How proud would you be
to see your hand of power reaching out,
holding down, blowing up, seeking out,
all in the name of freedom.

Mr President,
you in your fine stockings
and shiny pointed shoes, your long black coat,
such a noble stature,
the great statesman,
let your stern eyes see what you started,
back then, in your greatest hour.

You made the constitution,
you were the first to win its power,
to embody new ideas of liberty.
You made the greatest nation.
Your hand reached out to all the world
to make a new kind of civilisation,
Mr President,

you created the freedom to kill, to torture,
to bomb and maim,
to gas, to napalm, to wage war
on all those you do not understand,
and all who do not accept your dominance,
wherever they may be in whatever foreign land.
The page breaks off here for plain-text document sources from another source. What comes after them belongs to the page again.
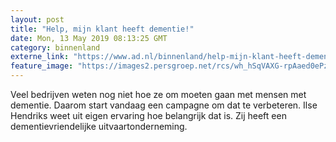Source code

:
 ```yaml
---
layout: post
title: "Help, mijn klant heeft dementie!"
date: Mon, 13 May 2019 08:13:25 GMT
category: binnenland
externe_link: "https://www.ad.nl/binnenland/help-mijn-klant-heeft-dementie~adc098f0e/"
feature_image: "https://images2.persgroep.net/rcs/wh_hSqVAXG-rpAaed0ePzoOkDNg/diocontent/148116623/_fitwidth/400/?appId=21791a8992982cd8da851550a453bd7f&quality=0.7"
---
```


Veel bedrijven weten nog niet hoe ze om moeten gaan met mensen met dementie. Daarom start vandaag een campagne om dat te verbeteren. Ilse Hendriks weet uit eigen ervaring hoe belangrijk dat is. Zij heeft een dementievriendelijke uitvaartonderneming.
You started with the Chicasaw and Choctaw wars.
You took your arms and soldiers to
Mexico and on to south America;
where you imposed your own new laws.
You fought the Spanish and Japanese,
you battled in China, Korea, the Congo and Cuba,
the Middle East, Lebanon, Libya,
Iran, Iraq, Afghanistan,
you fought the Taliban
and Daesh.

You back other regimes in their fight
to keep nations in subjection.
All the rest of the human race
must know its place.

So how is your dream today,
Mr President.
Now that your nation has taken its powers,
to build its great unassailable towers.

Is this what you wanted?
Is it what you imagined?
The freedom to kill, to damage
to do just what you wish?
Is your liberty not a humble dish?

How proud would you be of your vision today
when your American people dream
of giving your freedom and power away
to he whose name I dare not even say.

What would you do today,
Mr President,
with your grand ideas of the American dream?

If you could see the way your successors run wars
how they jump at the chance to thump
some other nation,
or to dump their bombs on hospitals and refugees,
how would you feel?

Would you be moved to make a new deal?


Wednesday, 24 February 2016

Hockey pitch blues











 

Twenty-two pairs of pink pubescent legs,
more blotchy than rancid meat
in a butcher’s shop window,
run in unison on a freezing field.

Panting girls stumble, slip and slither
over an acre of unkind mud,
while an icy north wind bites chunks
out of their flushed fusion of thighs,
which are topped with a frill of skirt
over a flash of darkest blue –

thick and coarse, baggy, fleece-lined,
voluminous and all covering,
causing catcalls and bawdy sniggers,
those hateful, hideous navy blue knickers.

(This poem was written as a result of the @52 prompt, sports week.)